A Chronicle of Discovery in Four Essays
Semester 1: Exploring
What is linguistics? What fields and applications are of interest to you?
As I came into the M.S. program after twelve years of being away not only from an academic setting but from linguistics, I had some preconceived notions about what my experience would be like and the range of subfields I would touch upon in my journey. In undergraduate school, at the University of Florida, I took no Computational Linguistics courses at all (in fact, I would have been hard-pressed to define Computational Linguistics at that point, not having acquired any technical skills in high school), and was fortunate enough to study under several noted professors (including D. Gary Miller, noted Indo-Europeanist) who took a rigorous approach to exploring historical data.
Over the intervening years, I developed a strong interest in artificial intelligence (both in the fantastical world of science fiction and in reality), which I did not at the time associate with my much-loved undergraduate studies. Eventually, as personal digital assistants like Siri and Alexa became widespread and knowledge of their common foibles became equally widespread jokes, I realized that linguistics – specifically computational linguistics – was the field working to improve these systems and make them communicate in a more “human” manner. Having always wanted to work on artificial intelligence in some capacity and already having a strong background in linguistics, I was powerfully compelled to begin the journey of training to be a researcher with the knowledge and experience to address some of these issues.

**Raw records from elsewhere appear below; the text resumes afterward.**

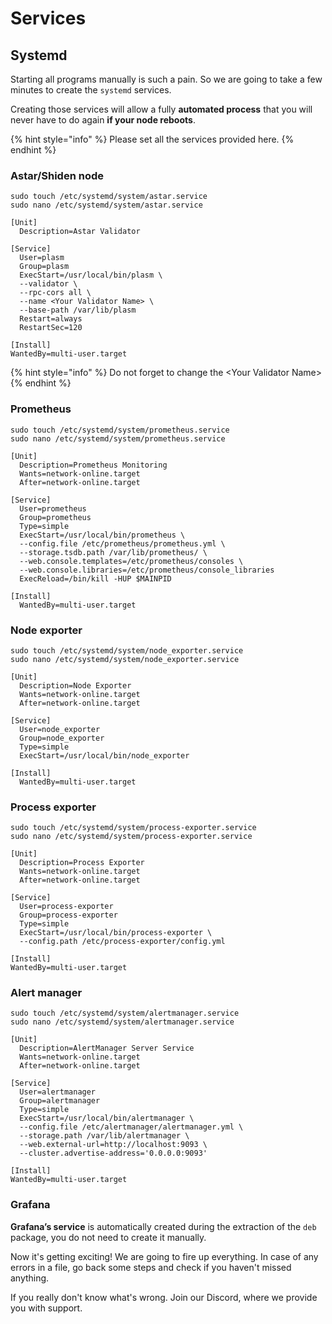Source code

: # Services

## Systemd

Starting all programs manually is such a pain. So we are going to take a few minutes to create the `systemd` services.

Creating those services will allow a fully **automated process** that you will never have to do again **if your node reboots**.

{% hint style="info" %}
Please set all the services provided here.
{% endhint %}

### Astar/Shiden node

```
sudo touch /etc/systemd/system/astar.service
sudo nano /etc/systemd/system/astar.service
```

```
[Unit]
  Description=Astar Validator

[Service]
  User=plasm
  Group=plasm
  ExecStart=/usr/local/bin/plasm \
  --validator \
  --rpc-cors all \
  --name <Your Validator Name> \
  --base-path /var/lib/plasm
  Restart=always
  RestartSec=120

[Install]
WantedBy=multi-user.target
```

{% hint style="info" %}
Do not forget to change the \<Your Validator Name>
{% endhint %}

### Prometheus <a href="#15f3" id="15f3"></a>

```
sudo touch /etc/systemd/system/prometheus.service
sudo nano /etc/systemd/system/prometheus.service
```

```
[Unit]
  Description=Prometheus Monitoring
  Wants=network-online.target
  After=network-online.target

[Service]
  User=prometheus
  Group=prometheus
  Type=simple
  ExecStart=/usr/local/bin/prometheus \
  --config.file /etc/prometheus/prometheus.yml \
  --storage.tsdb.path /var/lib/prometheus/ \
  --web.console.templates=/etc/prometheus/consoles \
  --web.console.libraries=/etc/prometheus/console_libraries
  ExecReload=/bin/kill -HUP $MAINPID

[Install]
  WantedBy=multi-user.target
```

### Node exporter <a href="#0405" id="0405"></a>

```
sudo touch /etc/systemd/system/node_exporter.service
sudo nano /etc/systemd/system/node_exporter.service
```

```
[Unit]
  Description=Node Exporter
  Wants=network-online.target
  After=network-online.target

[Service] 
  User=node_exporter
  Group=node_exporter
  Type=simple
  ExecStart=/usr/local/bin/node_exporter

[Install]
  WantedBy=multi-user.target
```

### Process exporter <a href="#e7e1" id="e7e1"></a>

```
sudo touch /etc/systemd/system/process-exporter.service
sudo nano /etc/systemd/system/process-exporter.service
```

```
[Unit]
  Description=Process Exporter
  Wants=network-online.target
  After=network-online.target

[Service]
  User=process-exporter
  Group=process-exporter
  Type=simple
  ExecStart=/usr/local/bin/process-exporter \
  --config.path /etc/process-exporter/config.yml

[Install]
WantedBy=multi-user.target
```

### Alert manager <a href="#2773" id="2773"></a>

```
sudo touch /etc/systemd/system/alertmanager.service
sudo nano /etc/systemd/system/alertmanager.service
```

```
[Unit]
  Description=AlertManager Server Service
  Wants=network-online.target
  After=network-online.target

[Service]
  User=alertmanager
  Group=alertmanager
  Type=simple
  ExecStart=/usr/local/bin/alertmanager \
  --config.file /etc/alertmanager/alertmanager.yml \
  --storage.path /var/lib/alertmanager \
  --web.external-url=http://localhost:9093 \
  --cluster.advertise-address='0.0.0.0:9093'

[Install]
WantedBy=multi-user.target
```

### Grafana

**Grafana’s service** is automatically created during the extraction of the `deb` package, you do not need to create it manually.



Now it's getting exciting! We are going to fire up everything. In case of any errors in a file, go back some steps and check if you haven't missed anything.

If you really don't know what's wrong. Join our Discord, where we provide you with support.

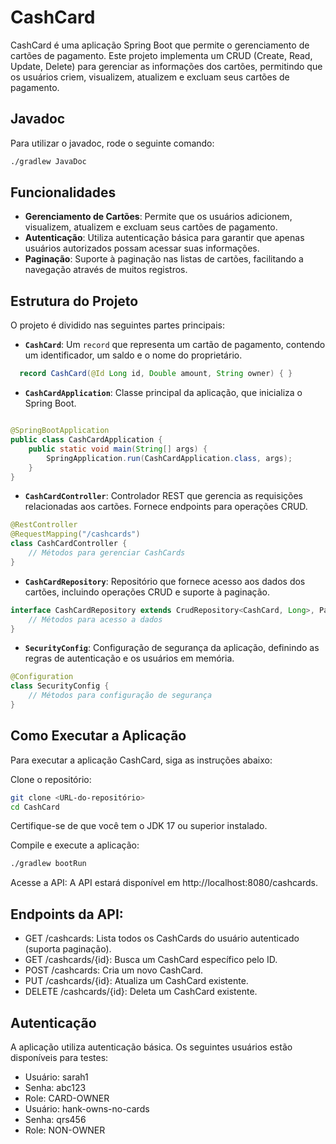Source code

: # CashCard

CashCard é uma aplicação Spring Boot que permite o gerenciamento de cartões de pagamento. Este projeto implementa um CRUD (Create, Read, Update, Delete) para gerenciar as informações dos cartões, permitindo que os usuários criem, visualizem, atualizem e excluam seus cartões de pagamento.

## Javadoc

Para utilizar o javadoc, rode o seguinte comando:

```bash
./gradlew JavaDoc
```

## Funcionalidades

- **Gerenciamento de Cartões**: Permite que os usuários adicionem, visualizem, atualizem e excluam seus cartões de pagamento.
- **Autenticação**: Utiliza autenticação básica para garantir que apenas usuários autorizados possam acessar suas informações.
- **Paginação**: Suporte à paginação nas listas de cartões, facilitando a navegação através de muitos registros.

## Estrutura do Projeto

O projeto é dividido nas seguintes partes principais:

- **`CashCard`**: Um `record` que representa um cartão de pagamento, contendo um identificador, um saldo e o nome do proprietário.

```java
  record CashCard(@Id Long id, Double amount, String owner) { }
```

- **`CashCardApplication`**: Classe principal da aplicação, que inicializa o Spring Boot.

```java

@SpringBootApplication
public class CashCardApplication {
    public static void main(String[] args) {
        SpringApplication.run(CashCardApplication.class, args);
    }
}
```
- **`CashCardController`**: Controlador REST que gerencia as requisições relacionadas aos cartões. Fornece endpoints para operações CRUD.

```java
@RestController
@RequestMapping("/cashcards")
class CashCardController {
    // Métodos para gerenciar CashCards
}
```
- **`CashCardRepository`**: Repositório que fornece acesso aos dados dos cartões, incluindo operações CRUD e suporte à paginação.

```java
interface CashCardRepository extends CrudRepository<CashCard, Long>, PagingAndSortingRepository<CashCard, Long> {
    // Métodos para acesso a dados
}
```

- **`SecurityConfig`**: Configuração de segurança da aplicação, definindo as regras de autenticação e os usuários em memória.

```java
@Configuration
class SecurityConfig {
    // Métodos para configuração de segurança
}
```

## Como Executar a Aplicação

Para executar a aplicação CashCard, siga as instruções abaixo:

Clone o repositório:

```bash
git clone <URL-do-repositório>
cd CashCard
```
Certifique-se de que você tem o JDK 17 ou superior instalado.

Compile e execute a aplicação:

```bash
./gradlew bootRun
```

Acesse a API: A API estará disponível em http://localhost:8080/cashcards.

## Endpoints da API:

- GET /cashcards: Lista todos os CashCards do usuário autenticado (suporta paginação).
- GET /cashcards/{id}: Busca um CashCard específico pelo ID.
- POST /cashcards: Cria um novo CashCard.
- PUT /cashcards/{id}: Atualiza um CashCard existente.
- DELETE /cashcards/{id}: Deleta um CashCard existente.

## Autenticação

A aplicação utiliza autenticação básica. Os seguintes usuários estão disponíveis para testes:
- Usuário: sarah1
- Senha: abc123
- Role: CARD-OWNER
- Usuário: hank-owns-no-cards
- Senha: qrs456
- Role: NON-OWNER
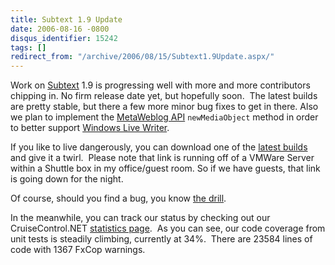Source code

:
 ```yaml
---
title: Subtext 1.9 Update
date: 2006-08-16 -0800
disqus_identifier: 15242
tags: []
redirect_from: "/archive/2006/08/15/Subtext1.9Update.aspx/"
---
```


Work on [Subtext](http://subtextproject.com/ "Subtext Project Site") 1.9
is progressing well with more and more contributors chipping in. No firm
release date yet, but hopefully soon.  The latest builds are pretty
stable, but there a few more minor bug fixes to get in there. Also we
plan to implement the [MetaWeblog
API](http://www.xmlrpc.com/metaWeblogApi "RFC: MetaWeblog API")
`newMediaObject` method in order to better support [Windows Live
Writer](http://windowslivewriter.spaces.live.com/blog/cns!D85741BB5E0BE8AA!174.entry "Windows Live Writer Blog Editor").

If you like to live dangerously, you can download one of the [latest
builds](http://haacked.dyndns.org/builds/archive/ "latest Subtext builds")
and give it a twirl.  Please note that link is running off of a VMWare
Server within a Shuttle box in my office/guest room. So if we have
guests, that link is going down for the night.

Of course, should you find a bug, you know [the
drill](http://sourceforge.net/tracker/?group_id=137896&atid=739979 "Subtext Bug Report").

In the meanwhile, you can track our status by checking out our
CruiseControl.NET [statistics
page](http://haacked.dyndns.org/ccnet/server/local/project/SubText/ViewStatisticsReport.aspx "Subtext Build Stats"). 
As you can see, our code coverage from unit tests is steadily climbing,
currently at 34%.  There are 23584 lines of code with 1367 FxCop
warnings.

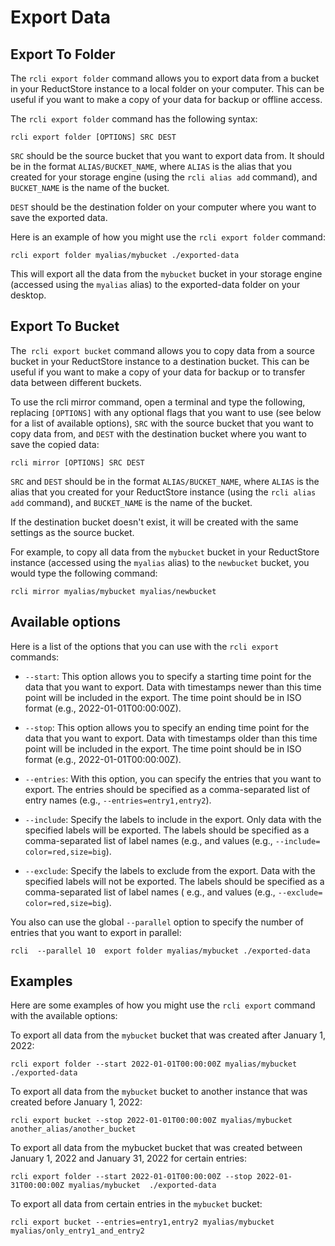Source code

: # Export Data

## Export To Folder

The `rcli export folder` command allows you to export data from a bucket in your ReductStore instance to a local folder
on
your computer. This can be useful if you want to make a copy of your data for backup or offline access.

The `rcli export folder` command has the following syntax:

```
rcli export folder [OPTIONS] SRC DEST
```

`SRC` should be the source bucket that you want to export data from. It should be in the format `ALIAS/BUCKET_NAME`,
where
`ALIAS` is the alias that you created for your storage engine (using the `rcli alias add` command), and `BUCKET_NAME` is
the
name of the bucket.

`DEST` should be the destination folder on your computer where you want to save the exported data.

Here is an example of how you might use the `rcli export folder` command:

```
rcli export folder myalias/mybucket ./exported-data
```

This will export all the data from the `mybucket` bucket in your storage engine (accessed using the `myalias` alias) to
the exported-data folder on your desktop.

## Export To Bucket

The` rcli export bucket` command allows you to copy data from a source bucket in your ReductStore instance to a
destination bucket.
This can be useful if you want to make a copy of your data for backup or to transfer data between different buckets.

To use the rcli mirror command, open a terminal and type the following, replacing `[OPTIONS]` with any optional flags
that you want to use (see below for a list of available options), `SRC` with the source bucket that you want to copy
data from, and `DEST` with the destination bucket where you want to save the copied data:

```
rcli mirror [OPTIONS] SRC DEST
```

`SRC` and `DEST` should be in the format `ALIAS/BUCKET_NAME`, where `ALIAS` is the alias that you created for your
ReductStore instance (using the `rcli alias add` command), and `BUCKET_NAME` is the name of the bucket.

If the destination bucket doesn't exist, it will be created with the same settings as the source bucket.

For example, to copy all data from the `mybucket` bucket in your ReductStore instance (accessed using the `myalias`
alias) to
the `newbucket` bucket, you would type the following command:

```
rcli mirror myalias/mybucket myalias/newbucket
```

## Available options

Here is a list of the options that you can use with the `rcli export` commands:

* `--start`: This option allows you to specify a starting time point for the data that you want to export. Data with
  timestamps newer than this time point will be included in the export. The time point should be in ISO format (e.g.,
  2022-01-01T00:00:00Z).

* `--stop`: This option allows you to specify an ending time point for the data that you want to export. Data with
  timestamps older than this time point will be included in the export. The time point should be in ISO format (e.g.,
  2022-01-01T00:00:00Z).

* `--entries`: With this option, you can specify the entries that you want to export. The entries should be specified
  as a comma-separated list of entry names (e.g., `--entries=entry1,entry2`).

* `--include`: Specify the labels to include in the export. Only data with
  the specified labels will be exported. The labels should be specified as a comma-separated list of label names (e.g.,
  and values (e.g., `--include= color=red,size=big`).

* `--exclude`: Specify the labels to exclude from the export. Data with
  the specified labels will not be exported. The labels should be specified as a comma-separated list of label names (
  e.g., and values (e.g., `--exclude= color=red,size=big`).

You also can use the global `--parallel` option to specify the number of entries that you want to export in parallel:

```
rcli  --parallel 10  export folder myalias/mybucket ./exported-data
```

## Examples

Here are some examples of how you might use the `rcli export` command with the available options:

To export all data from the `mybucket` bucket that was created after January 1, 2022:

```
rcli export folder --start 2022-01-01T00:00:00Z myalias/mybucket ./exported-data
```

To export all data from the `mybucket` bucket to another instance that was created before January 1, 2022:

```
rcli export bucket --stop 2022-01-01T00:00:00Z myalias/mybucket another_alias/another_bucket
```

To export all data from the mybucket bucket that was created between January 1, 2022 and January 31, 2022
for certain entries:

```
rcli export folder --start 2022-01-01T00:00:00Z --stop 2022-01-31T00:00:00Z myalias/mybucket  ./exported-data
```

To export all data from certain entries in the `mybucket` bucket:

```
rcli export bucket --entries=entry1,entry2 myalias/mybucket myalias/only_entry1_and_entry2
```
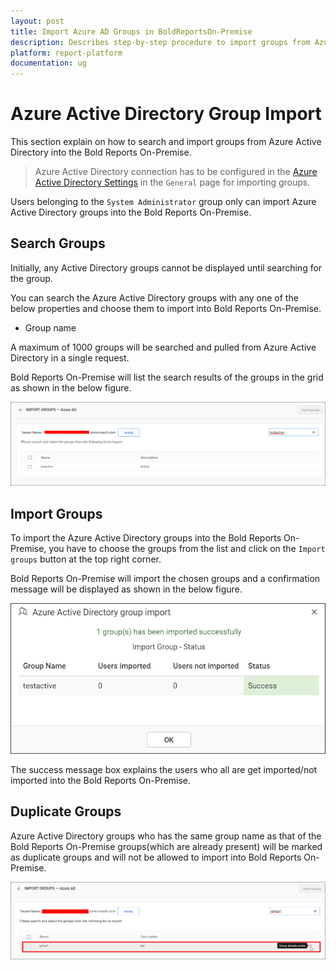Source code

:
 ```yaml
---
layout: post
title: Import Azure AD Groups in BoldReportsOn-Premise
description: Describes step-by-step procedure to import groups from Azure Active Directory into the Bold Reports On-Premise.
platform: report-platform
documentation: ug
---
```


# Azure Active Directory Group Import

This section explain on how to search and import groups from Azure Active Directory into the Bold Reports On-Premise.

> Azure Active Directory connection has to be configured in the [Azure Active Directory Settings](./../../../../manage-app-settings/azure-active-directory/) in the `General` page for importing groups.

Users belonging to the `System Administrator` group only can import Azure Active Directory groups into the Bold Reports On-Premise.

## Search Groups

Initially, any Active Directory groups cannot be displayed until searching for the group.

You can search the Azure Active Directory groups with any one of the below properties and choose them to import into Bold Reports On-Premise.

* Group name

A maximum of 1000 groups will be searched and pulled from Azure Active Directory in a single request.

Bold Reports On-Premise will list the search results of the groups in the grid as shown in the below figure.

![Import groups from Azure Active Directory Server](/static/assets/on-premise/images/manage-users-and-groups/groups/import-from-azure-active-directory/Searched-azure-groups-list.png)

## Import Groups

To import the Azure Active Directory groups into the Bold Reports On-Premise, you have to choose the groups from the list and click on the `Import groups` button at the top right corner.

Bold Reports On-Premise will import the chosen groups and a confirmation message will be displayed as shown in the below figure.

![Success message after imported the Azure Active Directory groups](/static/assets/on-premise/images/manage-users-and-groups/groups/import-from-azure-active-directory/Azure-Active-Directory-group-import-success-window.png)

The success message box explains the users who all are get imported/not imported into the Bold Reports On-Premise.

## Duplicate Groups

Azure Active Directory groups who has the same group name as that of the Bold Reports On-Premise groups(which are already present) will be marked as duplicate groups and will not be allowed to import into Bold Reports On-Premise.

![Duplicated Azure Active Directory Groups](/static/assets/on-premise/images/manage-users-and-groups/groups/import-from-azure-active-directory/Azure-Active-Directory-Duplicate-group.png)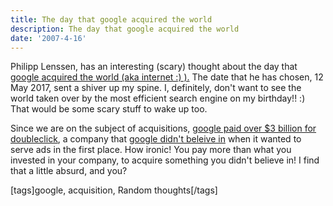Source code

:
 ```yaml
---
title: The day that google acquired the world
description: The day that google acquired the world
date: '2007-4-16'
---
```


Philipp Lenssen, has an interesting (scary) thought about the day that [google acquired the world (aka internet :) ).][0] The date that he has chosen, 12 May 2017, sent a shiver up my spine. I, definitely, don't want to see the world taken over by the most efficient search engine on my birthday!! :) That would be some scary stuff to wake up too.

Since we are on the subject of acquisitions, [google paid over $3 billion for doubleclick][1], a company that [google didn't beleive in][2] when it wanted to serve ads in the first place. How ironic! You pay more than what you invested in your company, to acquire something you didn't believe in! I find that a little absurd, and you?

\[tags\]google, acquisition, Random thoughts\[/tags\]


[0]: http://blog.outer-court.com/archive/2007-04-14-n32.html
[1]: http://www.google.ca/search?q=google+doubleclick&ie=utf-8&oe=utf-8&aq=t&rls=org.mozilla:en-US:official&client=firefox-a
[2]: http://googlesystem.blogspot.com/2007/04/why-theres-no-doubleclick-ad-on.html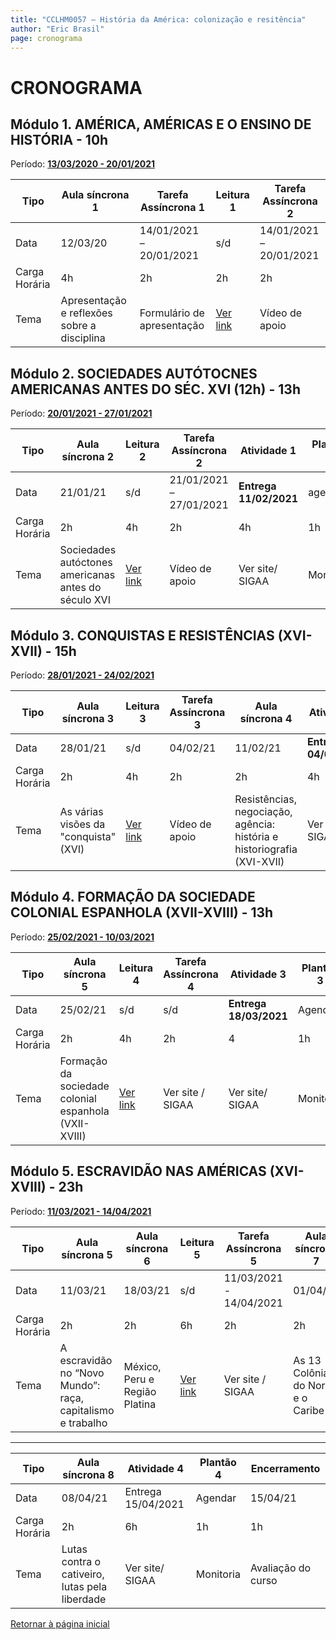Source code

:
 ```yaml
---
title: "CCLHM0057 – História da América: colonização e resitência"
author: "Eric Brasil"
page: cronograma
---
```


# CRONOGRAMA

## Módulo 1. AMÉRICA, AMÉRICAS E O ENSINO DE HISTÓRIA - 10h

Período: **<u>13/03/2020 - 20/01/2021</u>**

| Tipo          | Aula síncrona 1                             | Tarefa Assíncrona 1        | Leitura 1    | Tarefa Assíncrona 2     |
| ------------- | ------------------------------------------- | -------------------------- | ------------ | ----------------------- |
| Data          | 12/03/20                                    | 14/01/2021 – 20/01/2021    | s/d          | 14/01/2021 – 20/01/2021 |
| Carga Horária | 4h                                          | 2h                         | 2h           | 2h                      |
| Tema          | Apresentação e reflexões sobre a disciplina | Formulário de apresentação | [Ver link](../docs/modulo1/biblio1.md) | Vídeo de apoio          |

## Módulo 2. SOCIEDADES AUTÓTOCNES AMERICANAS ANTES DO SÉC. XVI (12h) - 13h

Período: <u>**20/01/2021 - 27/01/2021**</u>

| Tipo          | Aula síncrona 2                                      | Leitura 2    | Tarefa Assíncrona 2     | Atividade 1            | Plantão 1 |
| ------------- | ---------------------------------------------------- | ------------ | ----------------------- | ---------------------- | --------- |
| Data          | 21/01/21                                             | s/d          | 21/01/2021 – 27/01/2021 | **Entrega 11/02/2021** | agendar   |
| Carga Horária | 2h                                                   | 4h           | 2h                      | 4h                     | 1h        |
| Tema          | Sociedades autóctones americanas antes do século XVI | [Ver link]() | Vídeo de apoio          | Ver site/ SIGAA        | Monitoria |

## Módulo 3. CONQUISTAS E RESISTÊNCIAS (XVI-XVII) - 15h

Período: <u>**28/01/2021 - 24/02/2021**</u>

| Tipo          | Aula síncrona 3                       | Leitura 3    | Tarefa Assíncrona 3 | Aula síncrona 4                                              | Atividade 2            | Plantão 2 |
| ------------- | ------------------------------------- | ------------ | ------------------- | ------------------------------------------------------------ | ---------------------- | --------- |
| Data          | 28/01/21                              | s/d          | 04/02/21            | 11/02/21                                                     | **Entrega 04/03/2021** | Agendar   |
| Carga Horária | 2h                                    | 4h           | 2h                  | 2h                                                           | 4h                     | 1h        |
| Tema          | As várias visões da "conquista" (XVI) | [Ver link]() | Vídeo de apoio      | Resistências, negociação, agência: história e historiografia (XVI-XVII) | Ver site / SIGAA       | Monitoria |

## Módulo 4. FORMAÇÃO DA SOCIEDADE COLONIAL ESPANHOLA (XVII-XVIII) - 13h

Período: <u>**25/02/2021 - 10/03/2021**</u>

| Tipo          | Aula síncrona 5                                       | Leitura 4    | Tarefa Assíncrona 4 | Atividade 3            | Plantão 3 |
| ------------- | ----------------------------------------------------- | ------------ | ------------------- | ---------------------- | --------- |
| Data          | 25/02/21                                              | s/d          | s/d                 | **Entrega 18/03/2021** | Agendar   |
| Carga Horária | 2h                                                    | 4h           | 2h                  | 4                      | 1h        |
| Tema          | Formação da sociedade colonial espanhola (VXII-XVIII) | [Ver link]() | Ver site / SIGAA    | Ver site/ SIGAA        | Monitoria |

## Módulo 5. ESCRAVIDÃO NAS AMÉRICAS (XVI-XVIII) - 23h

Período: <u>**11/03/2021 - 14/04/2021**</u>

| Tipo          | Aula síncrona 5                                            | Aula síncrona 6               | Leitura 5    | Tarefa Assíncrona 5     | Aula síncrona 7                    |
| ------------- | ---------------------------------------------------------- | ----------------------------- | ------------ | ----------------------- | ---------------------------------- |
| Data          | 11/03/21                                                   | 18/03/21                      | s/d          | 11/03/2021 - 14/04/2021 | 01/04/21                           |
| Carga Horária | 2h                                                         | 2h                            | 6h           | 2h                      | 2h                                 |
| Tema          | A escravidão no “Novo Mundo”: raça, capitalismo e trabalho | México, Peru e Região Platina | [Ver link]() | Ver site / SIGAA        | As 13 Colônias do Norte e o Caribe |

----

| Tipo          | Aula síncrona 8                                | Atividade 4        | Plantão 4 | Encerramento       |
| ------------- | ---------------------------------------------- | ------------------ | --------- | ------------------ |
| Data          | 08/04/21                                       | Entrega 15/04/2021 | Agendar   | 15/04/21           |
| Carga Horária | 2h                                             | 6h                 | 1h        | 1h                 |
| Tema          | Lutas contra o cativeiro, lutas pela liberdade | Ver site/ SIGAA    | Monitoria | Avaliação do curso |

[Retornar à página inicial](http://ericbrasil.github.io/cclhm0057_ihl)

I didn’t know exactly what to expect from my new studies, but I knew that they would begin to prepare me to think like a researcher. Dr. Zhang’s Research Methods and Corpus Linguistics classes did not disappoint. At this point in my journey, I didn’t have the programmatic foundation that would be a necessary skillset for conducting computational research, but in Research Methods and Corpus Linguistics we were introduced to a wide range of FLA literature as well as a wide range of corpora and tools for processing those corpora. This got me thinking like a graduate student — what is the research question I want to ask? How can I frame it and design an experiment in such a way as to answer it thoroughly and satisfactorily?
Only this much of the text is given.